Hundreds of accounts, money laundering and bribery. Thats the recipe for football´s upcoming World Championships if you follow the sport from the point of view of FBI documents and Swiss authorities. The corruption scandal around one of the world´s most popular sports isn't showing any signs of dying down. The hullabaloo is focused on one man in particular.

Fifa's accusations of bribery has put football's credibility on trial.

Sepp Blatter, 79, has served different roles for Fifa since the 70's. He´s been chosen as the director of Fifa four times in a row. Under the command of Blatter, Fifa has taken enormous steps in developing the rise of female football. Blatter also brought the World Championships to Africa and Asia in the 21st century.

The Sun King has his dark side though. In last spring´s director elections the prince of Jordania Ali bin al-Hussein, Europe´s Football union Uefa and football legend Michel Platini publicly criticised Blatter´s abuse of his power. Nevertheless, once again Fifa's member association selected Blatter as their director. The scandal began to bubble already. Only three days after his election, Blatter announced that he will be stepping down from the leadership of the union as and when they find his replacement. A replacement has yet to be found.
 

World leaders voice their opinions

The shine and glory of the task is dimming quickly. Plenty of Fifa's leading officials have been arrested for money laundering and bribery, and North and Central America´s football union has completely renewed their organisation. The scandal has been commented on by authorities ranging from Barack Obama to Europe´s parliament. Football legend Diego Maradona has declared “a battle against Fifa-mafia”, while Russian´s leader Vladimir Putin, whose country won the World Championships from Blatter, thinks Blatter deserves a Nobel Prize for the work he has done. Why does football matter so much?

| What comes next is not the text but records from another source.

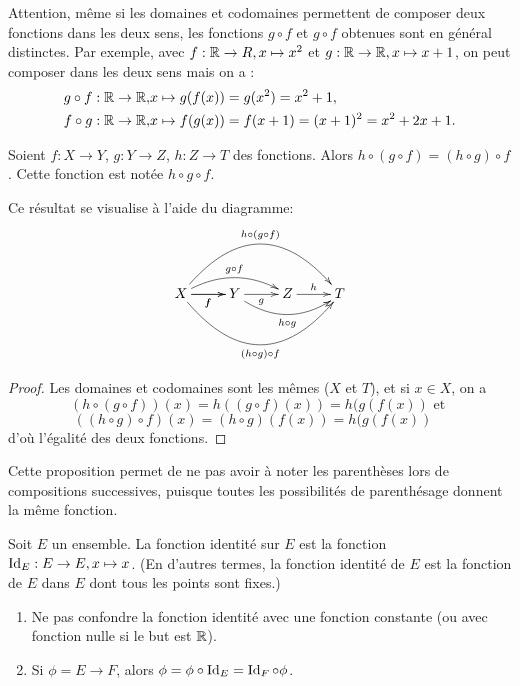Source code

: \begin{attention}
Attention, même si les domaines et codomaines permettent de composer deux fonctions dans les deux sens, les fonctions $g\circ f$ et $g\circ f$ obtenues sont en général distinctes. Par exemple, avec $f : \mathbb{R}\to R, x\mapsto x^2
$ et $g : \mathbb{R}\to \mathbb{R}, x\mapsto x+1$,  on peut composer dans les deux sens mais on a :
\begin{align*}
g\circ f : \mathbb{R}\to \mathbb{R}, & x\mapsto g(f(x)) = g(x^2) = x^2+1,\\
f\circ g : \mathbb{R}\to \mathbb{R}, & x\mapsto f(g(x)) = f(x+1) = (x+1)^2 = x^2+2x+1.
\end{align*}
\end{attention}


\begin{proposition}
Soient $f : X\to Y$, $g : Y\to Z$, $h  : Z\to T$ des fonctions. Alors $h\circ (g\circ f) = (h\circ g)\circ f$. Cette fonction est notée $h\circ g\circ f$.

Ce résultat se visualise à l'aide du diagramme:
\[
\xymatrix{
X \ar[r]_{f} \ar@/^1pc/[rr]^{g\circ f} \ar[r]_{f} \ar@/^3pc/[rrr]^{h\circ (g\circ f)} \ar@/_3pc/[rrr]_{(h\circ g) \circ f}& Y \ar[r]_{g} \ar@/_1.2pc/[rr]_{h\circ g} & Z \ar[r]^{h} & T
}
\]

\end{proposition}
\begin{proof}
Les domaines et codomaines sont les mêmes ($X$ et $T$), et si $x\in X$, on a 
\[ \left(h\circ (g\circ f)\right) (x) = h((g\circ f)(x)) = h(g(f(x)) \text{ et } \]
\[ \left( (h\circ g)\circ f \right) (x) = (h \circ g)(f(x)) = h(g(f(x))\quad \]
d'où l'égalité des deux fonctions.
\end{proof}

Cette proposition permet de ne pas avoir à noter les parenthèses lors de compositions successives, puisque toutes les possibilités de parenthésage donnent la même fonction.

\begin{definition}
Soit $E$ un ensemble. La fonction identité sur $E$ est la fonction $\operatorname{Id}_E : E\to E, x\mapsto x$. (En d'autres termes, la fonction identité de $E$ est la fonction de $E$ dans $E$ dont tous les points sont fixes.)
\end{definition}

\begin{attention}
\begin{enumerate}
\item Ne pas confondre la fonction identité avec une fonction constante (ou avec fonction nulle si le but est $\mathbb{R}$).
\item Si $\phi = E\to F$, alors $\phi = \phi\circ \operatorname{Id}_E = \operatorname{Id}_F\circ \phi$.
\end{enumerate}
\end{attention}


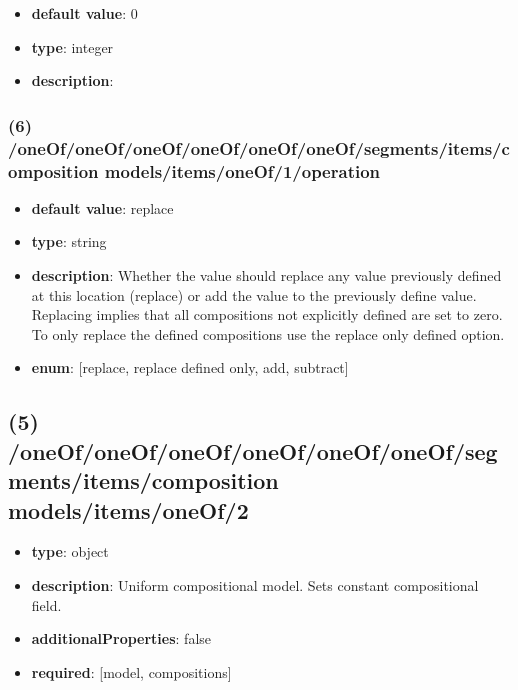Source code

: \begin{itemize}[leftmargin=7em]\item {\bf default value}: 0
\item {\bf type}: integer
\item {\bf description}: 
\end{itemize}\subsubsection{(6) /oneOf/oneOf/oneOf/oneOf/oneOf/oneOf/segments/items/composition models/items/oneOf/1/operation}
\begin{itemize}[leftmargin=6em]\item {\bf default value}: replace
\item {\bf type}: string
\item {\bf description}: Whether the value should replace any value previously defined at this location (replace) or add the value to the previously define value. Replacing implies that all compositions not explicitly defined are set to zero. To only replace the defined compositions use the replace only defined option.
\item {\bf enum}: [replace, replace defined only, add, subtract]\end{itemize}\subsection{(5) /oneOf/oneOf/oneOf/oneOf/oneOf/oneOf/segments/items/composition models/items/oneOf/2}
\begin{itemize}[leftmargin=5em]\item {\bf type}: object
\item {\bf description}: Uniform compositional model. Sets constant compositional field.
\item {\bf additionalProperties}: false
\item {\bf required}: [model, compositions]\end{itemize}

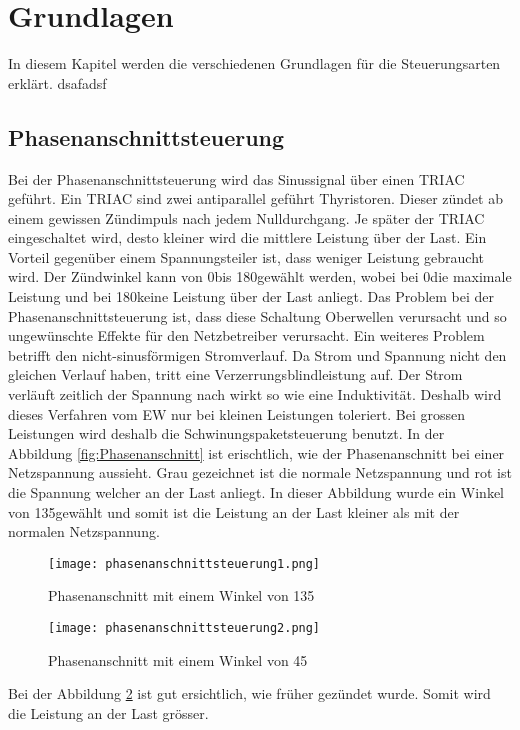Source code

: 

\section{Grundlagen}
In diesem Kapitel werden die verschiedenen Grundlagen für die Steuerungsarten erklärt.
dsafadsf
\subsection{Phasenanschnittsteuerung}
Bei der Phasenanschnittsteuerung wird das Sinussignal über einen TRIAC geführt. Ein TRIAC sind zwei antiparallel geführt Thyristoren. Dieser zündet ab einem gewissen Zündimpuls nach jedem Nulldurchgang. Je später der TRIAC eingeschaltet wird, desto kleiner wird die mittlere Leistung über der Last. Ein Vorteil gegenüber einem Spannungsteiler ist, dass weniger Leistung gebraucht wird. Der Zündwinkel kann von 0\textdegree bis 180\textdegree gewählt werden, wobei bei 0\textdegree die maximale Leistung und bei 180\textdegree keine Leistung über der Last anliegt. Das Problem bei der Phasenanschnittsteuerung ist, dass diese Schaltung Oberwellen verursacht und so ungewünschte Effekte für den Netzbetreiber verursacht. Ein weiteres Problem betrifft den nicht-sinusförmigen Stromverlauf. Da Strom und Spannung nicht den gleichen Verlauf haben, tritt eine Verzerrungsblindleistung auf.  Der Strom verläuft zeitlich der Spannung nach wirkt so wie eine Induktivität. Deshalb wird dieses Verfahren vom EW nur bei kleinen Leistungen toleriert. Bei grossen Leistungen wird deshalb die Schwinungspaketsteuerung benutzt. In der Abbildung \ref{fig:Phasenanschnitt} ist erischtlich, wie der Phasenanschnitt bei einer Netzspannung aussieht. Grau gezeichnet ist die normale Netzspannung und rot ist die Spannung welcher an der Last anliegt. In dieser Abbildung wurde ein Winkel von 135\textdegree gewählt und somit ist die Leistung an der Last kleiner als mit der normalen Netzspannung. 

\begin{figure}[ht!]
	\centering
	\texttt{[image: phasenanschnittsteuerung1.png]}	
	\caption{Phasenanschnitt mit einem Winkel von 135\textdegree \cite{Phasenanschnittsteuerung}}\label{fig:Phasenanschnitt1}
\end{figure}
\newpage
\begin{figure}[ht!]
	\centering
	\texttt{[image: phasenanschnittsteuerung2.png]}	
	\caption{Phasenanschnitt mit einem Winkel von 45\textdegree \cite{Phasenanschnittsteuerung}}\label{fig:Phasenanschnitt2}
\end{figure}
Bei der Abbildung \ref{fig:Phasenanschnitt2} ist gut ersichtlich, wie früher gezündet wurde. Somit wird die Leistung an der Last grösser.

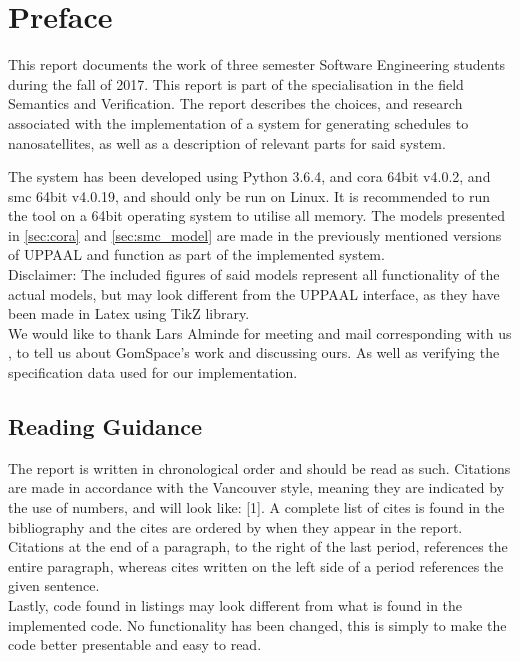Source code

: \chapter*{Preface}
This report documents the work of three  semester Software Engineering students during the fall of 2017.
This report is part of the specialisation in the field Semantics and Verification. The report describes the choices, and research associated with the implementation of a system for generating schedules to nanosatellites, as well as a description of relevant parts for said system.

The system has been developed using Python 3.6.4, and \acrshort{cora} 64bit v4.0.2, and \acrshort{smc} 64bit v4.0.19, and should only be run on Linux. It is recommended to run the tool on a 64bit operating system to utilise all memory. The models presented in \cref{sec:cora}  and \cref{sec:smc_model}  are made in the previously mentioned versions of UPPAAL and function as part of the implemented system. \\
Disclaimer: The included figures of said models represent all functionality of the actual models, but may look different from the UPPAAL interface, as they have been made in Latex using TikZ library.\\

We would like to thank Lars Alminde for meeting and mail corresponding with us , to tell us about GomSpace's work and discussing ours. As well as verifying the specification data used for our implementation.

\section*{Reading Guidance}
The report is written in chronological order and should be read as such. Citations are made in accordance with the Vancouver style, meaning they are indicated by the use of numbers, and will look like: [1]. A complete list of cites is found in the bibliography and the cites are ordered by when they appear in the report. 
Citations at the end of a paragraph, to the right of the last period, references the entire paragraph, whereas cites written on the left side of a period references the given sentence.\\
Lastly, code found in listings may look different from what is found in the implemented code. No functionality has been changed, this is simply to make the code better presentable and easy to read.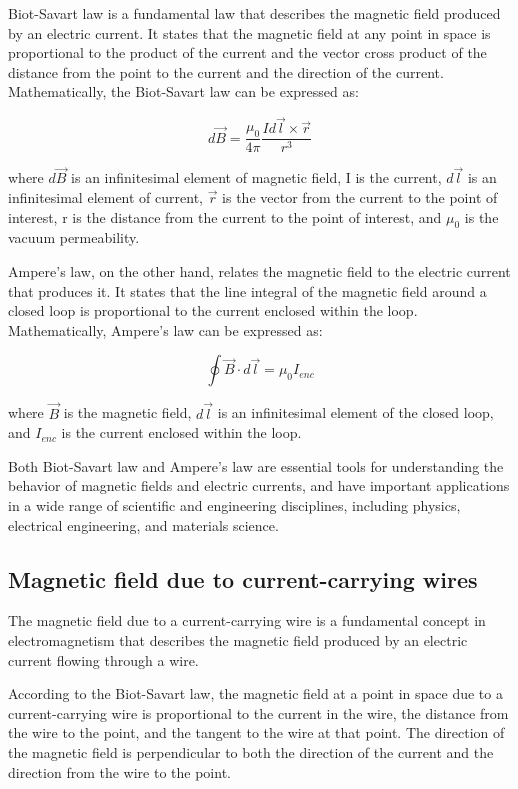 \documentclass{article}
\begin{document}
Biot-Savart law is a fundamental law that describes the magnetic field produced
by an electric current. It states that the magnetic field at any point in space
is proportional to the product of the current and the vector cross product of
the distance from the point to the current and the direction of the current.
Mathematically, the Biot-Savart law can be expressed as:

\[d\vec{B} = \frac{\mu_0}{4\pi} \frac{Id\vec{l} \times \vec{r}}{r^3}\]

where $d\vec{B}$ is an infinitesimal element of magnetic field, I is the current,
$d\vec{l}$ is an infinitesimal element of current, $\vec{r}$ is the vector from the
current to the point of interest, r is the distance from the current to the
point of interest, and $μ_0$ is the vacuum permeability.

Ampere's law, on the other hand, relates the magnetic field to the electric
current that produces it. It states that the line integral of the magnetic
field around a closed loop is proportional to the current enclosed within the
loop. Mathematically, Ampere's law can be expressed as:

\[\oint \vec{B} \cdot d\vec{l} = \mu_0 I_{enc}\]

where $\vec{B}$ is the magnetic field, $d\vec{l}$ is an infinitesimal element of
the closed loop, and $I_{enc}$ is the current enclosed within the loop.

Both Biot-Savart law and Ampere's law are essential tools for understanding the
behavior of magnetic fields and electric currents, and have important
applications in a wide range of scientific and engineering disciplines,
including physics, electrical engineering, and materials science.
\subsection{Magnetic field due to current-carrying wires} %
\label{ssub:Magnetic field due to current-carrying wires}
The magnetic field due to a current-carrying wire is a fundamental concept in
electromagnetism that describes the magnetic field produced by an electric
current flowing through a wire.

According to the Biot-Savart law, the magnetic field at a point in space due to
a current-carrying wire is proportional to the current in the wire, the
distance from the wire to the point, and the tangent to the wire at that point.
The direction of the magnetic field is perpendicular to both the direction of
the current and the direction from the wire to the point.
\end{document}
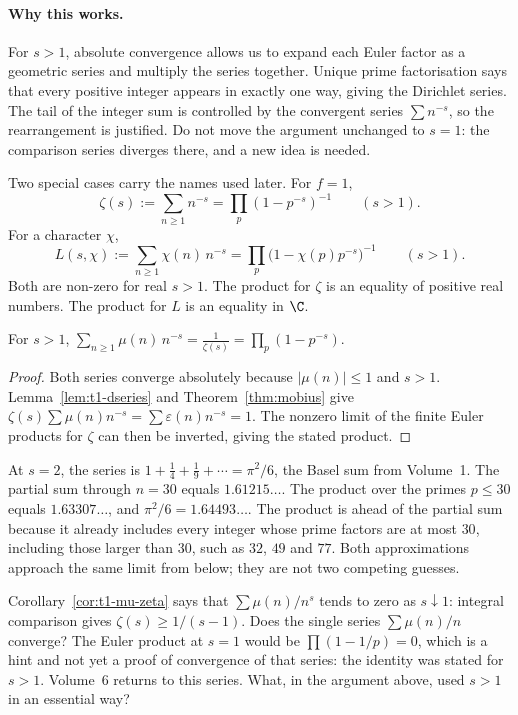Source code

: \paragraph{Why this works.}
For $s>1$, absolute convergence allows us to expand each Euler factor as a geometric series and multiply the series together. Unique prime factorisation says that every positive integer appears in exactly one way, giving the Dirichlet series. The tail of the integer sum is controlled by the convergent series $\sum n^{-s}$, so the rearrangement is justified. Do not move the argument unchanged to $s=1$: the comparison series diverges there, and a new idea is needed.

Two special cases carry the names used later. For $f=1$,
\[
\zeta(s):=\sum_{n\ge1}n^{-s}=\prod_p(1-p^{-s})^{-1}\qquad(s>1).
\]
For a character $\chi$,
\[
L(s,\chi):=\sum_{n\ge1}\chi(n)\,n^{-s}=\prod_p\bigl(1-\chi(p)p^{-s}\bigr)^{-1}\qquad(s>1).
\]
\label{sym:Lseries}
Both are non-zero for real $s>1$. The product for $\zeta$ is an equality of positive real numbers. The product for $L$ is an equality in $\C$.

\begin{corollary}\label{cor:t1-mu-zeta}
For $s>1$, $\displaystyle\sum_{n\ge1}\mu(n)\,n^{-s}=\frac1{\zeta(s)}=\prod_p(1-p^{-s})$.
\end{corollary}
\begin{proof}
Both series converge absolutely because $|\mu(n)|\le1$ and $s>1$. Lemma~\ref{lem:t1-dseries} and Theorem~\ref{thm:mobius} give $\zeta(s)\sum\mu(n)n^{-s}=\sum\varepsilon(n)n^{-s}=1$. The nonzero limit of the finite Euler products for $\zeta$ can then be inverted, giving the stated product.
\end{proof}

\begin{examplex}
At $s=2$, the series is $1+\frac14+\frac19+\cdots=\pi^2/6$, the Basel sum from Volume~1. The partial sum through $n=30$ equals $1.61215\ldots$. The product over the primes $p\le30$ equals $1.63307\ldots$, and $\pi^2/6=1.64493\ldots$. The product is ahead of the partial sum because it already includes every integer whose prime factors are at most $30$, including those larger than $30$, such as $32$, $49$ and $77$. Both approximations approach the same limit from below; they are not two competing guesses.
\end{examplex}

\begin{think}
Corollary~\ref{cor:t1-mu-zeta} says that $\sum\mu(n)/n^s$ tends to zero as $s\downarrow1$: integral comparison gives $\zeta(s)\ge1/(s-1)$. Does the single series $\sum\mu(n)/n$ converge? The Euler product at $s=1$ would be $\prod(1-1/p)=0$, which is a hint and not yet a proof of convergence of that series: the identity was stated for $s>1$. Volume~6 returns to this series. What, in the argument above, used $s>1$ in an essential way?
\end{think}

The World Championships are the world's most followed sporting event and that makes it a big business. Fifa profited 2.6 million euros in the last World Championships, which were held in Brazil. Money flowed in from television rights to sponsorship deals. The USA´s Ministry of Justice suspects that Fifa leaders accepted bribes worth 150 million dollars in the negotiations. According to Transparency International when accepting or offering bribes, one can be guilty of corruption when their own or other´s advantage is promoted to achieve unlawful benefit.
 

Bring the fair game back!

Bribes, domination and rough accusations all reflect that football is much more than a game of 22 players chasing a ball for 90 minutes. Football connects countries more than any other game in the world but these scandals are messing up the public image of football. Fifa reports that they use over $500 000 daily to support football starting from the grass roots. If corruption brings the system down, what will happen to World Championship? Fifa began as a voluntary organisation but has grown over 110 years into a billion dollar business. Upcoming Championships will most likely be organised as planned, but the member countries will carry a heavy weight on their shoulders. They have to build a corruption free organisation that can play a fair game.
 

Social Media Push: Corruption is taking down kings. What has happened to the world's leading sport? Corruption torments Fifa and the supporters suffer. What will happen to World Championships?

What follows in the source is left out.